In February, the non-profit revealed strong concerns in a statement: “The buying and selling of futures contracts via prediction markets carries substantially similar levels of risk to the consumer as traditional sports betting, including risks associated with chasing losses, impulsive behavior, financial harm, and the development or escalation of gambling-related harm,” adding they were urging prediction markets to include the 1-800-MY-RESETNational Problem Gambling Helpline to all its messaging.
They added: “Consumers engaging with prediction markets may not recognize their activity as functionally gambling, irrespective of whether legally defined as such, and may therefore be less likely to demonstrate responsible gambling behavior or seek support for a gambling problem,”
Financial Trader Health and Safety Initiative will expand awareness, NCPG says
As part of the new partnership, NCPG will expand consumer education efforts, raise awareness of warning signs associated with problematic behavior and encourage responsible trading and informed decision-making. Kalshi will also join NCPG’s Leadership Circle, a group recognizing key partners that help strengthen the organization’s operations, long-term sustainability and innovation efforts.
Maurer added: “NCPG’s goal has always been to mitigate harm by increasing education, awareness, and understanding of risky behaviors, while ensuring access to trusted, scientific, and evidence-based information and healthcare resources.”
There are concerns that prediction markets are merely accelerating a gambling addiction epidemic spreading throughout the population and in young men in particular.
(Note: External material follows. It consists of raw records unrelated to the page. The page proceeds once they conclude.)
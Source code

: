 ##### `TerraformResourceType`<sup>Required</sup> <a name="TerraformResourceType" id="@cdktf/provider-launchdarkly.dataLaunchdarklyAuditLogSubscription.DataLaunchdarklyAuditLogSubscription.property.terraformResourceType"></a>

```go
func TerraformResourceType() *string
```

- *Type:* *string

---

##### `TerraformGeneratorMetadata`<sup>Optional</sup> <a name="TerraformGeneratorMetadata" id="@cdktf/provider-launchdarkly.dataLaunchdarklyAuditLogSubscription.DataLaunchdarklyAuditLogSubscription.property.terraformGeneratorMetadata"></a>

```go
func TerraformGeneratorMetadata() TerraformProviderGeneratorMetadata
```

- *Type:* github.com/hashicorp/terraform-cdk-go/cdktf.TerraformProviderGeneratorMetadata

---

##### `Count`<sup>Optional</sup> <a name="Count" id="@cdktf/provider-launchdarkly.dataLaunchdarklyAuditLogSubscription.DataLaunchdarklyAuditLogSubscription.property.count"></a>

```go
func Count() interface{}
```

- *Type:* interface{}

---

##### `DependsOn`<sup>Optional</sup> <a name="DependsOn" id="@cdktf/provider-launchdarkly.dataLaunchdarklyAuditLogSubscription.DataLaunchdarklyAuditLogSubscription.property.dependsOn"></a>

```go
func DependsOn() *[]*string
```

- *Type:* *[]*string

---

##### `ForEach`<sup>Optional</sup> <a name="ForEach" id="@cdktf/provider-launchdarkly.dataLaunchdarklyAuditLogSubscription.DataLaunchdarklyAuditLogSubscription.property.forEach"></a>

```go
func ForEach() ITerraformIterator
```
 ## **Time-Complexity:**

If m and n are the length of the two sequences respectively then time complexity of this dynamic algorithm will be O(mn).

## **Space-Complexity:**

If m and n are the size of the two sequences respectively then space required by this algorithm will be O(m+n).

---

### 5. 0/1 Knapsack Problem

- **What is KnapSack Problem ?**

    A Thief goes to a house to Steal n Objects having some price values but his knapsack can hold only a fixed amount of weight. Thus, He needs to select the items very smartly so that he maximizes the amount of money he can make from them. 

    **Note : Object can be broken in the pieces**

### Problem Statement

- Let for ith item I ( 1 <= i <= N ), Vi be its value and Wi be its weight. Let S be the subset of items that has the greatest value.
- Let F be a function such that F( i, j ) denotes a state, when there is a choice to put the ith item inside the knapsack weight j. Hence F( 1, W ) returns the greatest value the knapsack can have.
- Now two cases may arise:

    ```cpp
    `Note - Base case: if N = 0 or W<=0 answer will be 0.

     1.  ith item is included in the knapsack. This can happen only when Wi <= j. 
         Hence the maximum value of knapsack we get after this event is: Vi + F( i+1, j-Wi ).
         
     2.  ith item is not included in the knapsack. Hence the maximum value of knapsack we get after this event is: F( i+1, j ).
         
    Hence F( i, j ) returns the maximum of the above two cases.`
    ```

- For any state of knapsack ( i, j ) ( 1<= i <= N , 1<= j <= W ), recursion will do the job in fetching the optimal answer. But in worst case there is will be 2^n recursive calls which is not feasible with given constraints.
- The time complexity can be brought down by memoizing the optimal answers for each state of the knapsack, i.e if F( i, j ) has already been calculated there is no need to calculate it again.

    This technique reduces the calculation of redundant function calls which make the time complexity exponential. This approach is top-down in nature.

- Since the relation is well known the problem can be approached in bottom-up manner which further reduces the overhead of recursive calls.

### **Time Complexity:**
Cynthia Grant, vice president of clinical services at Birches Health, which operates a nationwide network of gambling addiction treatment providers, told AP Newsat the start of the month: “There may be real differences in how these products are defined or regulated, but in the therapy room, we are often seeing the same cycle of anticipation, action and reaction play out again and again,
“I sometimes think of it like different doors into the same room. The label on the door may change, but once someone’s inside, the experience can feel very familiar.”
Prediction markets face stiff resistance from state lawmakers
Meanwhile, state lawmakers across the country are rallying to restrict prediction markets, arguing platforms are operating as unregulated gambling businesses under the guise of financial trading. Officials in several states have introduced legislation or issued cease-and-desist orders targeting companies offering event-based contracts tied to sports, elections and other outcomes.
The pushback comes as prediction markets rapidly expand beyond political forecasting into sports and entertainment wagering. Critics say the products closely resemble traditional sportsbooks but fall outside state gaming frameworks because they are overseen federally by the Commodity Futures Trading Commission (CFTC).
Gaming regulators and tribal casino groups have warned that prediction market operators could undermine state-regulated betting industries that generate tax revenue and fund responsible gambling programs. Some lawmakers also raised concerns that consumers may not fully understand the financial and addiction risks tied to the platforms.
Prediction market companies have defended their offerings as legal financial instruments that provide valuable information about public sentiment and future events. The firms argue federal law gives the CFTC primary authority over the contracts, setting up a growing legal and political clash between state regulators and the emerging industry.